The film grossed $1.3 million from 2,027 theaters in its opening weekend, finishing fourth at the box office. Analysts blamed the film's low box office performance on the audience's initial assumption of another creepypasta-based supernatural teen horror film in the vein of films like Slender Man and The Bye Bye Man, hesitation to return to theatres due to the ongoing COVID-19 pandemic, and zero marketing push from the studio, with social media analytics corporation RelishMix saying: "The campaign on social for 20th's The Empty Man dropped just one week ago on [October] 16. Any normal campaign for an indie, one-off high concept or awards contender will obviously drop at least two months out—at the latest." The film fell 57% in its second weekend to $561,000, then made $294,350 in its third.

=== Critical response ===
The Empty Man was not screened in advance for critics upon its release. While initial reviews were mostly negative, the film has undergone some critical reappraisal as a modern cult favorite, featuring in several "best of" lists from publications including Polygon and The Ringer. On the review aggregator Rotten Tomatoes, 76% of 29 critics have given the film a positive review, with an average rating of 5.8/10.

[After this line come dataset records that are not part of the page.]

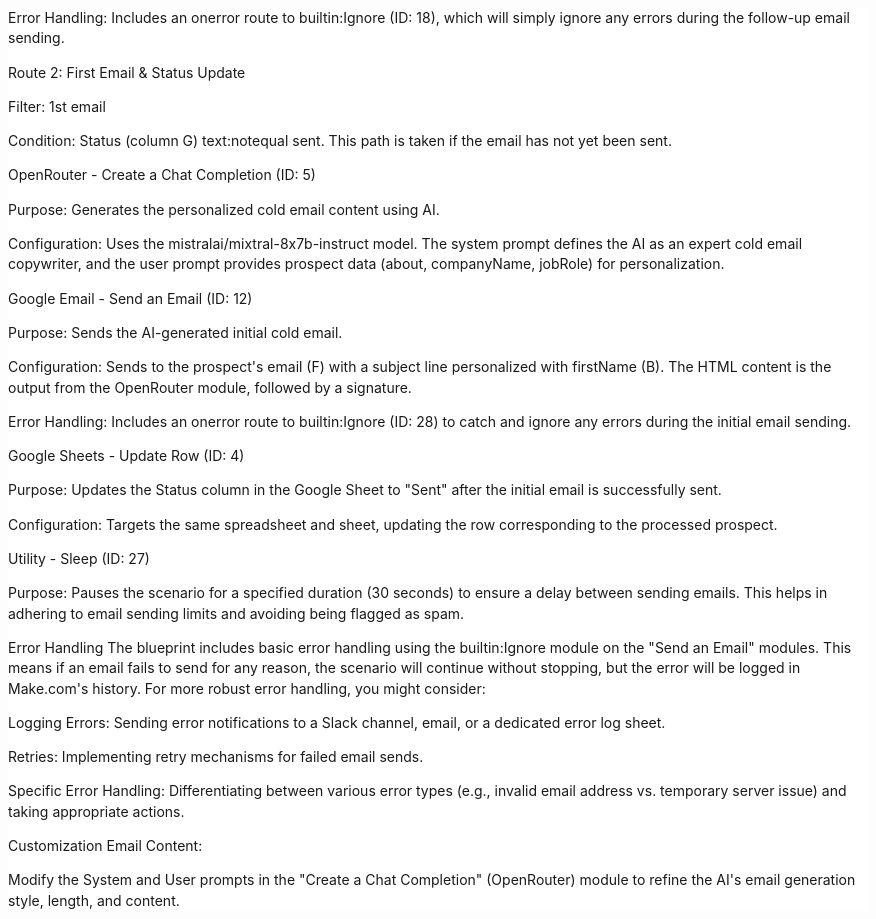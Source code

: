 Error Handling: Includes an onerror route to builtin:Ignore (ID: 18), which will simply ignore any errors during the follow-up email sending.

Route 2: First Email & Status Update

Filter: 1st email

Condition: Status (column G) text:notequal sent. This path is taken if the email has not yet been sent.

OpenRouter - Create a Chat Completion (ID: 5)

Purpose: Generates the personalized cold email content using AI.

Configuration: Uses the mistralai/mixtral-8x7b-instruct model. The system prompt defines the AI as an expert cold email copywriter, and the user prompt provides prospect data (about, companyName, jobRole) for personalization.

Google Email - Send an Email (ID: 12)

Purpose: Sends the AI-generated initial cold email.

Configuration: Sends to the prospect's email (F) with a subject line personalized with firstName (B). The HTML content is the output from the OpenRouter module, followed by a signature.

Error Handling: Includes an onerror route to builtin:Ignore (ID: 28) to catch and ignore any errors during the initial email sending.

Google Sheets - Update Row (ID: 4)

Purpose: Updates the Status column in the Google Sheet to "Sent" after the initial email is successfully sent.

Configuration: Targets the same spreadsheet and sheet, updating the row corresponding to the processed prospect.

Utility - Sleep (ID: 27)

Purpose: Pauses the scenario for a specified duration (30 seconds) to ensure a delay between sending emails. This helps in adhering to email sending limits and avoiding being flagged as spam.

Error Handling
The blueprint includes basic error handling using the builtin:Ignore module on the "Send an Email" modules. This means if an email fails to send for any reason, the scenario will continue without stopping, but the error will be logged in Make.com's history. For more robust error handling, you might consider:

Logging Errors: Sending error notifications to a Slack channel, email, or a dedicated error log sheet.

Retries: Implementing retry mechanisms for failed email sends.

Specific Error Handling: Differentiating between various error types (e.g., invalid email address vs. temporary server issue) and taking appropriate actions.

Customization
Email Content:

Modify the System and User prompts in the "Create a Chat Completion" (OpenRouter) module to refine the AI's email generation style, length, and content.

Barry Hertz of The Globe and Mail gave the film 2/4, writing: "Producers couldn't have picked a better title, though. After I left my Friday afternoon screening, attended by a whopping two other people, I felt far from satisfied. Empty, you might say." Writing for The Only Critic, Nate Adams gave it a "D−", summarizing that "running an overlong two hours and twenty minutes, The Empty Man – probably the bastard cousin twice removed from The Bye Bye Man or Slender Man, not good company – is a total bore".

Michael Gingold of Rue Morgue gave the film a positive review, saying it's "not at all the movie that its trailers are selling, and in this case, that's a good thing". Brian Tallerico of RogerEbert.com gave the film 2.5/4 stars and wrote that, "this is a truly surreal and strange piece of work, anchored by some top-notch craft […] I suspect horror fans will be surprised by a movie experience far fuller than I was expecting." Writing for The Ringer, Miles Surrey said it's "one of the best horror films in years […] unlike anything you've ever seen."

Audiences polled by CinemaScore gave the film an average grade of "D+" on an A+ to F scale. PostTrak reported 42% of audience members gave the film a positive score, with "an awful" 25% saying they would definitely recommend it.

=== Reappraisal ===
Debuting on VOD in 2021, film critic Tres Dean at Vulture declared it "the next great cult horror film". The film has gained traction as a modern cult film favorite, growing a significant fanbase primarily through social media and word of mouth.

Describing the film's "swelling social-media reclamation" and status as an "honest-to-Cthulu cult movie," Adam Nayman at Mubi noted that "its financiers could have had a niche hit or even a cause celebre on their hands if only they'd packaged their wares as 'elevated horror.'" Film School Rejects wrote: "As happens with most cult movies, The Empty Mans audience has started to view the film's alleged weaknesses as its strengths."

In 2025, Inverse wrote that "The Empty Mans peculiar narrative construction made it an instant object of cult affinity; instead of following a straight line through Lasombra's investigation, the film exposes a labyrinth of tragedies linked to the various incidents involving the supernatural entity and its victims. Between suspected suicides, despondant survivors, and a cult of fervant zealots, the Empty Man has weaved itself into society's vulnerable underbelly... The Empty Man became an obsession for analytical cinephiles who tracked the subtle bits of foreshadowing." Additionally, Nat Brown of National Review wrote that "The Empty Man is the rarest of films in the genre — one whose horror comes from its ideas, not jump scares" before deeming the film a masterpiece.